Emerging AI-powered solutions offer one promising bridge. At CareYaya, our NIH-funded
What It Would Look Like to Act Like We Believe Our Own Data
If we took our own labor statistics seriously, that is if we treated the largest occupation in America with the same strategic attention we give to semiconductors, energy policy, or pharmaceutical innovation, then what would that look like?
It would start with visibility. Health care policy leaders should treat direct care the way they treat any strategic sector: with workforce projections, training pipeline investment, and outcome measurement. Investors should stop pretending that “healthcare innovation” ends at software demos and consider the workforce that determines whether older adults with neurological conditions can stay safely at home.

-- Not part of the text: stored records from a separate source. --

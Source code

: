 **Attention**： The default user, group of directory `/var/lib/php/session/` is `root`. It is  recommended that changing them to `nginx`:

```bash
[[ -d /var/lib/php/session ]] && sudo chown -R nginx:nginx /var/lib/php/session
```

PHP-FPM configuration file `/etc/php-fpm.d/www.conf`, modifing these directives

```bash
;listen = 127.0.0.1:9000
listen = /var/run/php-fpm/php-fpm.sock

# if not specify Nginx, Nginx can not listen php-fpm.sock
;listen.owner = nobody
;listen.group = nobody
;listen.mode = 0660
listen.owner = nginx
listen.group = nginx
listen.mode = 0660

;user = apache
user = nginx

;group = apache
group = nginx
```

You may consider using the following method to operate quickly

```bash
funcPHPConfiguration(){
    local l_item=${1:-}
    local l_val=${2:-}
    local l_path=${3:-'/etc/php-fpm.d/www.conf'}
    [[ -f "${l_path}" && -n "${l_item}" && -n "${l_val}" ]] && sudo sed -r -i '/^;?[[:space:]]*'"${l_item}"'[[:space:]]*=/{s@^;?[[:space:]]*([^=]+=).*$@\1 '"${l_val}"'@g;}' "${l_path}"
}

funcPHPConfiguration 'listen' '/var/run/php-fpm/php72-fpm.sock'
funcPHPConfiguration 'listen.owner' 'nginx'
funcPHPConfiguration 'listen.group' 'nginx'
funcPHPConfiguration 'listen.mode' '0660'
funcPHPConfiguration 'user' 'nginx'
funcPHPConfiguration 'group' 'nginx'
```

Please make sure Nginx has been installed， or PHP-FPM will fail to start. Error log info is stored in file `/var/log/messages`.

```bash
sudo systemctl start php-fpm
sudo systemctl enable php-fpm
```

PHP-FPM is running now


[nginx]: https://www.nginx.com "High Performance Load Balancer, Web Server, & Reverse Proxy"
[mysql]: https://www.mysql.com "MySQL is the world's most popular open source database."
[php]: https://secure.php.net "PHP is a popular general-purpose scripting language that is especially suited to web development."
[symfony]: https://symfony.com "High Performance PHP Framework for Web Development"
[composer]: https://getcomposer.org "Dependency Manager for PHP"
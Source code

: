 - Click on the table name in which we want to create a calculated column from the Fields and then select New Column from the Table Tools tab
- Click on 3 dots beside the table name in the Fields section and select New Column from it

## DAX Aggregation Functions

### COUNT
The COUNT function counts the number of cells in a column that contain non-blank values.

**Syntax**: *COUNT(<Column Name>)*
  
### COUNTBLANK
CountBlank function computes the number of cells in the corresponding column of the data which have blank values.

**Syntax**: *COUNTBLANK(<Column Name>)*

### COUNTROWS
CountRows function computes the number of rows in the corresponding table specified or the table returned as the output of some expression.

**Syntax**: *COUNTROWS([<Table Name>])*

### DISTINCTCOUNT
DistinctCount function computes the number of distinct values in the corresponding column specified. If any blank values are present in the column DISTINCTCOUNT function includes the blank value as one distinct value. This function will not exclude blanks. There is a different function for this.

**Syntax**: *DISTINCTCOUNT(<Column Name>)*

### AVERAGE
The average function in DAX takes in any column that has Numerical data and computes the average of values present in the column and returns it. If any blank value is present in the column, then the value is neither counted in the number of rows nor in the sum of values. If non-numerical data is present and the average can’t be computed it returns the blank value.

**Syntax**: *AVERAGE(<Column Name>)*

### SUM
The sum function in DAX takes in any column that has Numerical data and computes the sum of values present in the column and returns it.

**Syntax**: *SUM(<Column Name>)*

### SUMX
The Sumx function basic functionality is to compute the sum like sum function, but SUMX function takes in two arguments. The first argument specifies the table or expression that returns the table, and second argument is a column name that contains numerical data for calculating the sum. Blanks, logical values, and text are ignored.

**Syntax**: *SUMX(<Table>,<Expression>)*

Then we would do the unglamorous work: portable benefits, predictable schedules, paid training, credentialing that actually stacks. A career path from aide to CNA to LPN to RN for anyone who wants it, with employers, states, and training institutions aligning incentives instead of pushing people out. Transportation support. Childcare support. Wage structures that reflect the skill, responsibility, and clinical consequence of the work being done.
The National Dementia Workforce Study, sponsored by the National Institute on Aging, is beginning to build the data infrastructure to understand this workforce in granular detail – surveying physicians, nurses, and direct care workers across nursing homes, assisted living, home care, and community medical practices.15 This is a critical step, but data without policy action is just documentation of decline.
A Direct Message to Neurology
NeurologyLive® readers are in a unique position here. You are the clinicians delivering the diagnoses that change families’ lives forever. You see the fear in a spouse’s eyes when you explain what “moderate cognitive impairment” means for their future. You know that the treatment plan you prescribe is only as effective as the ecosystem that supports it after the patient leaves your office.
Right now, we hand families a pamphlet and hope for the best. The 12 million Americans providing unpaid dementia care right now deserve better than hope. The nearly 4 million paid aides doing this work for wages that often do not cover their own rent deserve better than invisibility. And the patients they care for – your patients – will be the ones who benefit most when we finally treat this workforce with the seriousness it demands.
This means advocating for caregiver training to be embedded in every discharge plan, not as an optional add-on but as a clinical standard. It means supporting Medicaid HCBS funding as a matter of neurological care infrastructure. It means championing AI-powered training tools, career ladder programs, and wage reform, not because these are “nice to have” social programs, but because they directly determine your patients’ clinical outcomes.
America loves to say it values family. We love to say we honor our elders. We love to say we are preparing for an aging society.
Fine. Here is the simplest test: look at the biggest job in the country, the one keeping millions of households with neurological conditions functioning, and ask whether we are building it to last.
Because if the largest occupation in America is caregiving – and it is – then treating it as invisible is not just insulting but economically illiterate. And for those of us in health care, we have the power to fix this.